Data under study below:

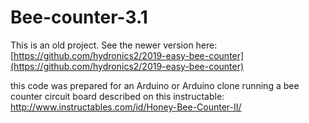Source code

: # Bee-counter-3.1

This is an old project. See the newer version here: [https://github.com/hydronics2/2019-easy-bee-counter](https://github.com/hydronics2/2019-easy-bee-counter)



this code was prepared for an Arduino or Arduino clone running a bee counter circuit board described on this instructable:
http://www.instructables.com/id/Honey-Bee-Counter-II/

End of Data under study.
Data under study below:

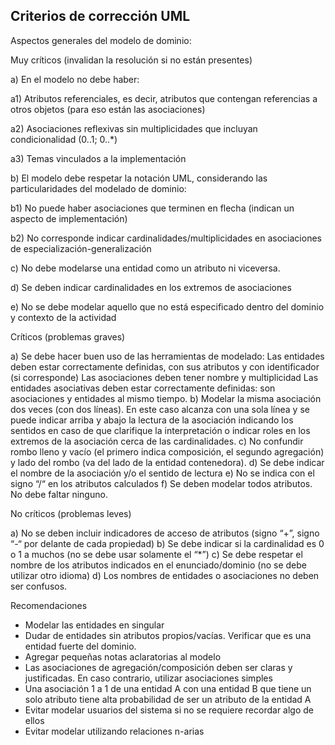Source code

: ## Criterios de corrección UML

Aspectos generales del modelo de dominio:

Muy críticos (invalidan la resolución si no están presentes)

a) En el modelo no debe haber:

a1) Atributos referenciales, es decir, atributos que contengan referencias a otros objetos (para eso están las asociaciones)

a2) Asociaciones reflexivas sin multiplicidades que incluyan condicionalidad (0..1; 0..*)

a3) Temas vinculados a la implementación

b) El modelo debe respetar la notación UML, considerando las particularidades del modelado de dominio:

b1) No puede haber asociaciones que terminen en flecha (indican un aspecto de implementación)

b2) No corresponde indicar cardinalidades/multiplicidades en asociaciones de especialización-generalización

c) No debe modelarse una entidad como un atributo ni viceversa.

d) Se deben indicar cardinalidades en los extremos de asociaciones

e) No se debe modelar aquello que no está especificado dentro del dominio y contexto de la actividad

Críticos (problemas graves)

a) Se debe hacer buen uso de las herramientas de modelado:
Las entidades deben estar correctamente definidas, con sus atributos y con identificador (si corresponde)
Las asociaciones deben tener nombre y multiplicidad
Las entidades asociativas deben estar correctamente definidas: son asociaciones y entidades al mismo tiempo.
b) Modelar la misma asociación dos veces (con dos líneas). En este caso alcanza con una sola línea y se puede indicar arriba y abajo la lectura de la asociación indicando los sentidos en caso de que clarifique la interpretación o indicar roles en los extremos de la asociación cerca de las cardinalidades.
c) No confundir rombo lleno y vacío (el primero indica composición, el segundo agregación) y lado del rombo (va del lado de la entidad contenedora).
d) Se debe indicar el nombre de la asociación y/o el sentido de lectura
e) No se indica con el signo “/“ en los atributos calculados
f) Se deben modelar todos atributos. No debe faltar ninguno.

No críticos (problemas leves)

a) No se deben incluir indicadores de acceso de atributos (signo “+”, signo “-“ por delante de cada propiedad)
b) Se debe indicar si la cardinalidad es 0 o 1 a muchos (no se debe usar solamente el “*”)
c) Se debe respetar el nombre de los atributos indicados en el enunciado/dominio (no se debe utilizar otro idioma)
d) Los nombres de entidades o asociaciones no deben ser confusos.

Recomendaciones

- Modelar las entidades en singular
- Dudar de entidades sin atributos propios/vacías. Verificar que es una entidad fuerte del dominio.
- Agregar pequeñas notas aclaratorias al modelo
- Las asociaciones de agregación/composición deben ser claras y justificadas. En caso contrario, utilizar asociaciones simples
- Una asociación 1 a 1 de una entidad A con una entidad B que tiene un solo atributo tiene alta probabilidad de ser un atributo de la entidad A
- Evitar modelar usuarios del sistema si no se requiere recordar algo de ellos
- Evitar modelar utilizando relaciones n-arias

End of Data under study.
Data under study below:

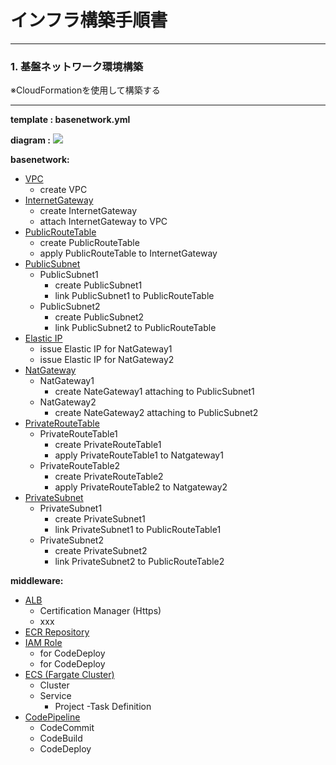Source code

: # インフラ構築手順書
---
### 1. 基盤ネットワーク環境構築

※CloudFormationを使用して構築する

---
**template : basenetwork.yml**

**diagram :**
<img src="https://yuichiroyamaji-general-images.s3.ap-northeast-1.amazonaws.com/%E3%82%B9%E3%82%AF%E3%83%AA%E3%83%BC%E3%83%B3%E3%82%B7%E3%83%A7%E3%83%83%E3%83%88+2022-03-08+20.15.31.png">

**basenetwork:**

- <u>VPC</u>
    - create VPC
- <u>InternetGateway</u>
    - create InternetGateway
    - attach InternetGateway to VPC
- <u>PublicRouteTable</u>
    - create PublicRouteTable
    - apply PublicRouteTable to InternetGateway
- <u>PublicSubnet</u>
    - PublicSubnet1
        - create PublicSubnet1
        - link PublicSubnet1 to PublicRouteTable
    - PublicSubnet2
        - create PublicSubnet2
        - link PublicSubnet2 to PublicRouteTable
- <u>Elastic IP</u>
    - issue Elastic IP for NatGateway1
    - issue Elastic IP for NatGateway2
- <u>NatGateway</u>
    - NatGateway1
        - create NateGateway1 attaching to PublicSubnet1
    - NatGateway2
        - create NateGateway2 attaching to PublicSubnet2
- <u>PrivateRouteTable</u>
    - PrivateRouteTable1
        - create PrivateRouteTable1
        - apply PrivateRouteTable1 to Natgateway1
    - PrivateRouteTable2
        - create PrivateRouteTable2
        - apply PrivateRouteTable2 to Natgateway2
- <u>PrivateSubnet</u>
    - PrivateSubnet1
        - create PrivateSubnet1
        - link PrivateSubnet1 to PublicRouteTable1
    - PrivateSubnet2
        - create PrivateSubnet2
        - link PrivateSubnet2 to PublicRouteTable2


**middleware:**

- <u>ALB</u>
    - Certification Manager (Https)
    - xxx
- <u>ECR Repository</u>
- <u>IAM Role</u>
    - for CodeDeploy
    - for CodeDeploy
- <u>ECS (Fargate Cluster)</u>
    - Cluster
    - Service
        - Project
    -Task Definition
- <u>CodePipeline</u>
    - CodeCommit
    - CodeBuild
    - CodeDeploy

End of Data under study.

--- Prompt ---
From the entries above, select each line containing the string "extremos".

--- Reply to the task ---
d) Se deben indicar cardinalidades en los extremos de asociaciones
b) Modelar la misma asociación dos veces (con dos líneas). En este caso alcanza con una sola línea y se puede indicar arriba y abajo la lectura de la asociación indicando los sentidos en caso de que clarifique la interpretación o indicar roles en los extremos de la asociación cerca de las cardinalidades.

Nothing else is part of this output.